La frontière actuelle avec le Soudan s'étend à vingt kilomètres au sud.

Durant l'époque chrétienne, Kaw (de), dont l'église a été préservée, était distante de vingt kilomètres en aval sur la même rive du fleuve, Abdallah Nirqi et Tamit faisaient face à Gebel Adda sur la rive opposée. Les sépultures de Qustul (de), situées à mi-chemin entre la citadelle et la frontière du Soudan, ont été recouvertes par le lac Nasser.

Le Gebel Adda forme un relief tabulaire avec des pentes abruptes de tous côtés. Le temple égyptien, creusé dans un des versants, porte souvent le nom du village moderne d'Abahuda (Abu Hoda), situé au pied de la montagne. La citadelle apparaît dans les sources arabes sous le nom de Daw.
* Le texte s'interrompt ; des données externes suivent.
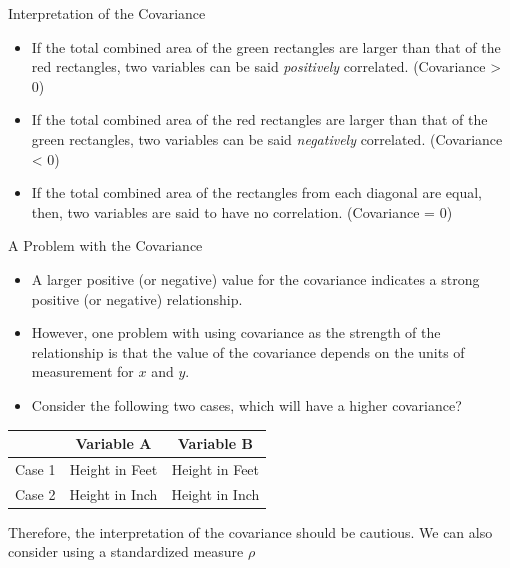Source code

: \documentclass{beamer}
\begin{document}
\begin{frame}{Interpretation of the Covariance}
\begin{itemize}
\item If the total combined area of the green rectangles are larger than that of the red rectangles, two variables can be said \textit{positively} correlated. (Covariance > 0)

\item If the total combined area of the red rectangles are larger than that of the green rectangles, two variables can be said \textit{negatively} correlated. (Covariance < 0)

\item If the total combined area of the rectangles from  each diagonal are equal, then, two variables are said to have no correlation.  (Covariance = 0)


\end{itemize}
\end{frame}


\begin{frame}{A Problem with the Covariance}

\begin{itemize}
\item A larger positive (or negative) value for the covariance indicates a strong positive (or negative) relationship.
\item However, one problem with using covariance as the strength of the relationship is that the value of the covariance depends on the units of measurement for $x$ and $y$. 
\item Consider the following two cases, which will have a higher covariance? 

\end{itemize}


\begin{center}
\begin{tabular}{c|c|c}
\hline 
 & Variable A & Variable B \\ 
\hline 
Case 1 & Height in Feet & Height in Feet \\ 
\hline 
Case 2 & Height in Inch & Height in Inch \\ 
\hline 
\end{tabular}
\end{center}

Therefore, the interpretation of the covariance should be cautious. We can also consider using a standardized measure $\rho$

\end{frame}
\end{document}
L'endroit était probablement la capitale du royaume nubien chrétien tardif de Dotawo.

Au début du Nouvel Empire, au XVIe siècle avant notre ère les pharaons égyptiens conquièrent cette région après plusieurs campagnes contre le royaume de Kerma, il y font construire de nombreux temples jusqu'au XIIe siècle, immortalisant leur règne par des inscriptions. Le temple de Gebel Adda est érigé sous le règne d'Horemheb.

Un coffret, provenant de Gebel Adda, décoré d'incrustations d'ivoire (IVe siècle).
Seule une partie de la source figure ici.